# fEARful Bass Cabinet Builds



## Dekker (Jul 14, 2011)

I'm surprised no-one has posted any fEARful bass cabinet builds - the ultimate DIY bass cabinet! Then again, I don't think I've seen any bass cabinet builds here at all, so perhaps that's because we're in the minority here  *So, HAS anyone built one for themselves*?

Anyway, just finishing up on a white 1212/6 fEARful, and have started on two more cabinets - a 12/6/1 and a 15/6/1 simultaneously. The challenge so far has been to keep the pieces separated. Next step is the actual glue-up!

I definitely recommend any bassists wanting to build their own cabinets to check out fEARful™ enclosures for bass/drums/keys
I'm having trouble adding pics (darned firewalls!) but the links above will get you to build logs.


----------



## dug dog (Feb 7, 2010)

You are very industrious!

I have a 15/6/1 that I did in a foam/ply composite as well as a 12/6/1 done in 3/8 (9mm) Baltic Birch.

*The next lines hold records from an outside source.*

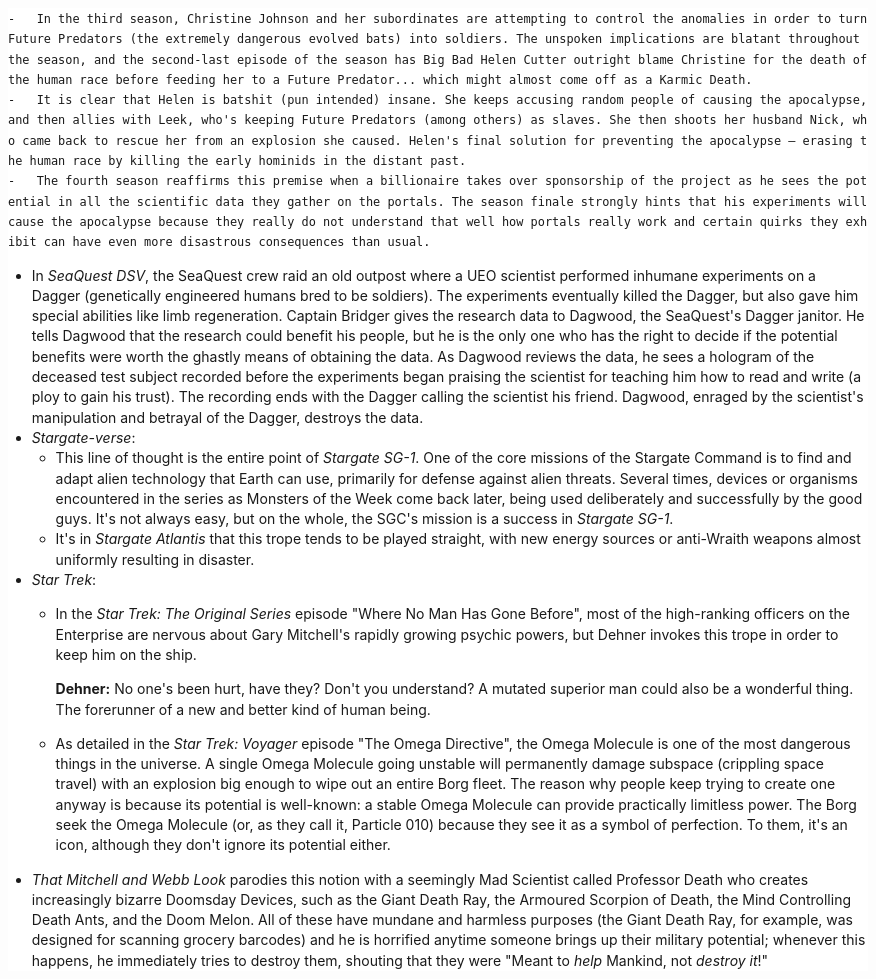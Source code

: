     -   In the third season, Christine Johnson and her subordinates are attempting to control the anomalies in order to turn Future Predators (the extremely dangerous evolved bats) into soldiers. The unspoken implications are blatant throughout the season, and the second-last episode of the season has Big Bad Helen Cutter outright blame Christine for the death of the human race before feeding her to a Future Predator... which might almost come off as a Karmic Death.
    -   It is clear that Helen is batshit (pun intended) insane. She keeps accusing random people of causing the apocalypse, and then allies with Leek, who's keeping Future Predators (among others) as slaves. She then shoots her husband Nick, who came back to rescue her from an explosion she caused. Helen's final solution for preventing the apocalypse — erasing the human race by killing the early hominids in the distant past.
    -   The fourth season reaffirms this premise when a billionaire takes over sponsorship of the project as he sees the potential in all the scientific data they gather on the portals. The season finale strongly hints that his experiments will cause the apocalypse because they really do not understand that well how portals really work and certain quirks they exhibit can have even more disastrous consequences than usual.
-   In _SeaQuest DSV_, the SeaQuest crew raid an old outpost where a UEO scientist performed inhumane experiments on a Dagger (genetically engineered humans bred to be soldiers). The experiments eventually killed the Dagger, but also gave him special abilities like limb regeneration. Captain Bridger gives the research data to Dagwood, the SeaQuest's Dagger janitor. He tells Dagwood that the research could benefit his people, but he is the only one who has the right to decide if the potential benefits were worth the ghastly means of obtaining the data. As Dagwood reviews the data, he sees a hologram of the deceased test subject recorded before the experiments began praising the scientist for teaching him how to read and write (a ploy to gain his trust). The recording ends with the Dagger calling the scientist his friend. Dagwood, enraged by the scientist's manipulation and betrayal of the Dagger, destroys the data.
-   _Stargate-verse_:
    -   This line of thought is the entire point of _Stargate SG-1_. One of the core missions of the Stargate Command is to find and adapt alien technology that Earth can use, primarily for defense against alien threats. Several times, devices or organisms encountered in the series as Monsters of the Week come back later, being used deliberately and successfully by the good guys. It's not always easy, but on the whole, the SGC's mission is a success in _Stargate SG-1_.
    -   It's in _Stargate Atlantis_ that this trope tends to be played straight, with new energy sources or anti-Wraith weapons almost uniformly resulting in disaster.
-   _Star Trek_:
    -   In the _Star Trek: The Original Series_ episode "Where No Man Has Gone Before", most of the high-ranking officers on the Enterprise are nervous about Gary Mitchell's rapidly growing psychic powers, but Dehner invokes this trope in order to keep him on the ship.
        
        **Dehner:** No one's been hurt, have they? Don't you understand? A mutated superior man could also be a wonderful thing. The forerunner of a new and better kind of human being.
        
    -   As detailed in the _Star Trek: Voyager_ episode "The Omega Directive", the Omega Molecule is one of the most dangerous things in the universe. A single Omega Molecule going unstable will permanently damage subspace (crippling space travel) with an explosion big enough to wipe out an entire Borg fleet. The reason why people keep trying to create one anyway is because its potential is well-known: a stable Omega Molecule can provide practically limitless power. The Borg seek the Omega Molecule (or, as they call it, Particle 010) because they see it as a symbol of perfection. To them, it's an icon, although they don't ignore its potential either.
-   _That Mitchell and Webb Look_ parodies this notion with a seemingly Mad Scientist called Professor Death who creates increasingly bizarre Doomsday Devices, such as the Giant Death Ray, the Armoured Scorpion of Death, the Mind Controlling Death Ants, and the Doom Melon. All of these have mundane and harmless purposes (the Giant Death Ray, for example, was designed for scanning grocery barcodes) and he is horrified anytime someone brings up their military potential; whenever this happens, he immediately tries to destroy them, shouting that they were "Meant to _help_ Mankind, not _destroy it_!"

I power them with a Carvin BX1500 that puts 900 watts into an 8 ohm cab. These cabs are fantastic.

I took some photos of the 12/6 build but was too lazy to get them posted anywhere.


----------



## Dekker (Jul 14, 2011)

Finally got that white 1212/6 fEARful completed...

But Dug Dog, that composite 15/6 sounds interesting! No pics of that?? Was it an epoxy shell or two layers of ply sandwiching the foam?

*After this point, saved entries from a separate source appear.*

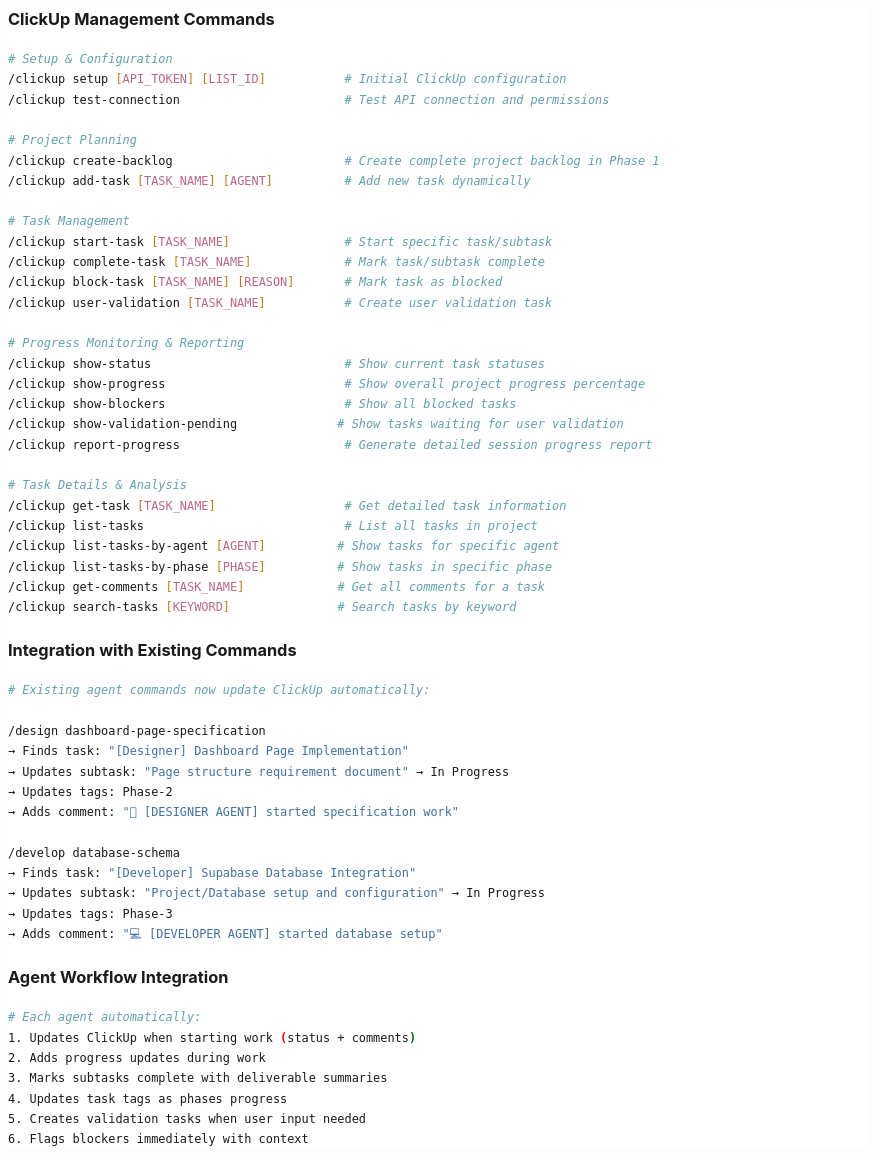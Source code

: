 ### ClickUp Management Commands
```bash
# Setup & Configuration
/clickup setup [API_TOKEN] [LIST_ID]           # Initial ClickUp configuration  
/clickup test-connection                       # Test API connection and permissions

# Project Planning
/clickup create-backlog                        # Create complete project backlog in Phase 1
/clickup add-task [TASK_NAME] [AGENT]          # Add new task dynamically  

# Task Management
/clickup start-task [TASK_NAME]                # Start specific task/subtask
/clickup complete-task [TASK_NAME]             # Mark task/subtask complete
/clickup block-task [TASK_NAME] [REASON]       # Mark task as blocked
/clickup user-validation [TASK_NAME]           # Create user validation task

# Progress Monitoring & Reporting
/clickup show-status                           # Show current task statuses
/clickup show-progress                         # Show overall project progress percentage
/clickup show-blockers                         # Show all blocked tasks
/clickup show-validation-pending              # Show tasks waiting for user validation
/clickup report-progress                       # Generate detailed session progress report

# Task Details & Analysis
/clickup get-task [TASK_NAME]                  # Get detailed task information
/clickup list-tasks                            # List all tasks in project
/clickup list-tasks-by-agent [AGENT]          # Show tasks for specific agent
/clickup list-tasks-by-phase [PHASE]          # Show tasks in specific phase
/clickup get-comments [TASK_NAME]             # Get all comments for a task
/clickup search-tasks [KEYWORD]               # Search tasks by keyword
```

### Integration with Existing Commands
```bash
# Existing agent commands now update ClickUp automatically:

/design dashboard-page-specification
→ Finds task: "[Designer] Dashboard Page Implementation"  
→ Updates subtask: "Page structure requirement document" → In Progress
→ Updates tags: Phase-2
→ Adds comment: "🎨 [DESIGNER AGENT] started specification work"

/develop database-schema  
→ Finds task: "[Developer] Supabase Database Integration"
→ Updates subtask: "Project/Database setup and configuration" → In Progress
→ Updates tags: Phase-3
→ Adds comment: "💻 [DEVELOPER AGENT] started database setup"
```

### Agent Workflow Integration
```bash
# Each agent automatically:
1. Updates ClickUp when starting work (status + comments)
2. Adds progress updates during work 
3. Marks subtasks complete with deliverable summaries
4. Updates task tags as phases progress
5. Creates validation tasks when user input needed
6. Flags blockers immediately with context
```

You really should get those pics uploaded


----------



## dug dog (Feb 7, 2010)

I posted some stuff on the composite cab here.

http://www.talkbass.com/wiki/index.php/Dug_dog

I also made some fibreglass/foam panels to try out a new 15/6 design, but in 18 months or so, I haven't made any progress beyond cutting the panels. The planning was mostly done, but the time and ambition were somewhat lacking.


----------



## GuitarsCanada (Dec 30, 2005)

Thats a wild looking cab


----------



## dug dog (Feb 7, 2010)

Tanks. I've had it in that form for some time and, if all goes according to plan, I'm gonna put some Duratex and a more robust grille on it in the next few days. These fEARful DIY designs have created quite a phenomenon and, as far as I can tell, they're definitely all they're cracked up to be.


----------



## james on bass (Feb 4, 2006)

Nice. I've heard a bit about the fEARful's over the years. I built a couple of cabinets a few years ago. Still use the 1x15 but stole the speaker from the 1x12" to fix a blown vocal wedge. 

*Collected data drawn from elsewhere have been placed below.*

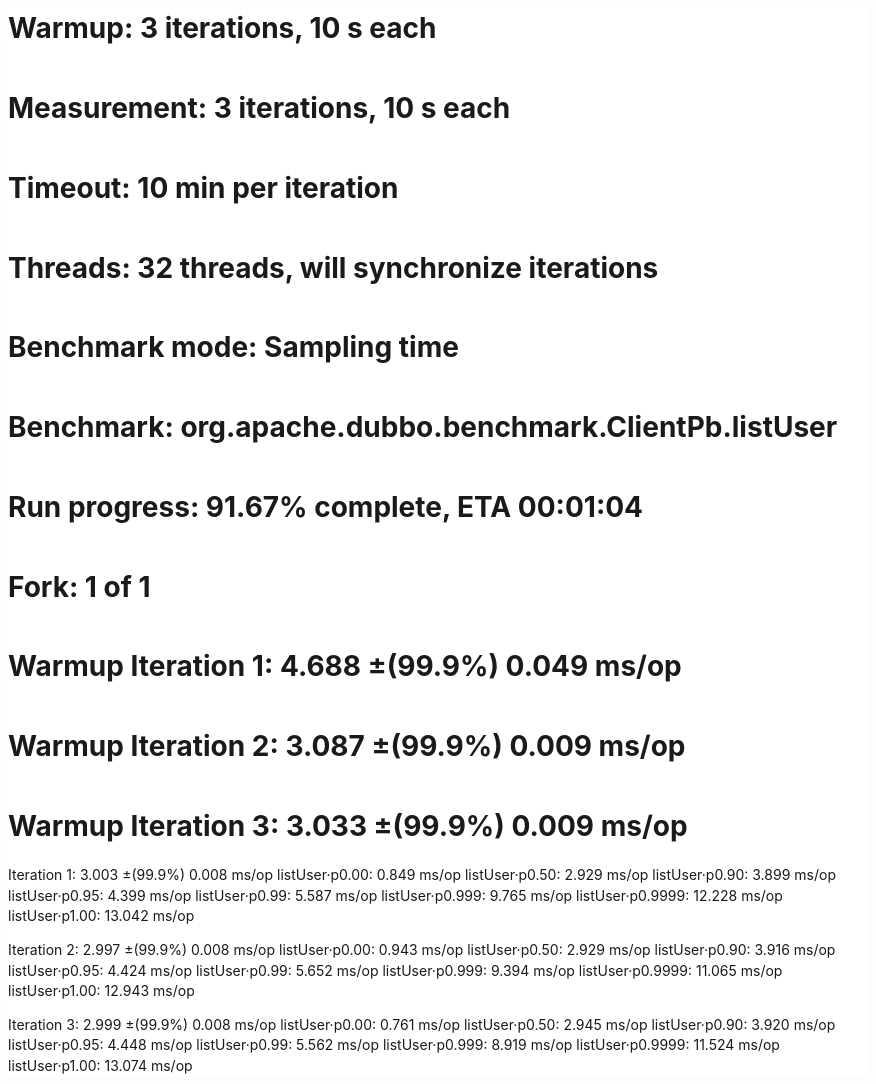 # Warmup: 3 iterations, 10 s each
# Measurement: 3 iterations, 10 s each
# Timeout: 10 min per iteration
# Threads: 32 threads, will synchronize iterations
# Benchmark mode: Sampling time
# Benchmark: org.apache.dubbo.benchmark.ClientPb.listUser

# Run progress: 91.67% complete, ETA 00:01:04
# Fork: 1 of 1
# Warmup Iteration   1: 4.688 ±(99.9%) 0.049 ms/op
# Warmup Iteration   2: 3.087 ±(99.9%) 0.009 ms/op
# Warmup Iteration   3: 3.033 ±(99.9%) 0.009 ms/op
Iteration   1: 3.003 ±(99.9%) 0.008 ms/op
                 listUser·p0.00:   0.849 ms/op
                 listUser·p0.50:   2.929 ms/op
                 listUser·p0.90:   3.899 ms/op
                 listUser·p0.95:   4.399 ms/op
                 listUser·p0.99:   5.587 ms/op
                 listUser·p0.999:  9.765 ms/op
                 listUser·p0.9999: 12.228 ms/op
                 listUser·p1.00:   13.042 ms/op

Iteration   2: 2.997 ±(99.9%) 0.008 ms/op
                 listUser·p0.00:   0.943 ms/op
                 listUser·p0.50:   2.929 ms/op
                 listUser·p0.90:   3.916 ms/op
                 listUser·p0.95:   4.424 ms/op
                 listUser·p0.99:   5.652 ms/op
                 listUser·p0.999:  9.394 ms/op
                 listUser·p0.9999: 11.065 ms/op
                 listUser·p1.00:   12.943 ms/op

Iteration   3: 2.999 ±(99.9%) 0.008 ms/op
                 listUser·p0.00:   0.761 ms/op
                 listUser·p0.50:   2.945 ms/op
                 listUser·p0.90:   3.920 ms/op
                 listUser·p0.95:   4.448 ms/op
                 listUser·p0.99:   5.562 ms/op
                 listUser·p0.999:  8.919 ms/op
                 listUser·p0.9999: 11.524 ms/op
                 listUser·p1.00:   13.074 ms/op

Would love the 1515/66 the site has pictured.


----------



## Dekker (Jul 14, 2011)

james on bass said:


> Would love the 1515/66 the site has pictured.


I just finished a 1515/66/1 for a client - and wish I could keep it, cuz that'd be all the cab I could ever want. I encourage anyone looking for a large cab to consider making themselves a fEARful. It's a nice light cab design with performance above many commercial cabs!


----------



## Bevo (Nov 24, 2006)

I have read a few build reports and I agree these are amazing cabs!
That one posted above must be 8-10 sized but with less speakers it is probably much lighter.


----------



## Dekker (Jul 14, 2011)

Bevo said:


> ...must be 8-10 sized but with less speakers it is probably much lighter.


It is almost the same dimensions as an Ampeg SVT-810E, and is *over 30 lbs* lighter (even with an added tweeter and horn).

Add to that the superior power handling (RMS and peak) and increased sensitivity...

Build one, you won't regret it! (And it's fun to do see your own work in action)

Dekker


----------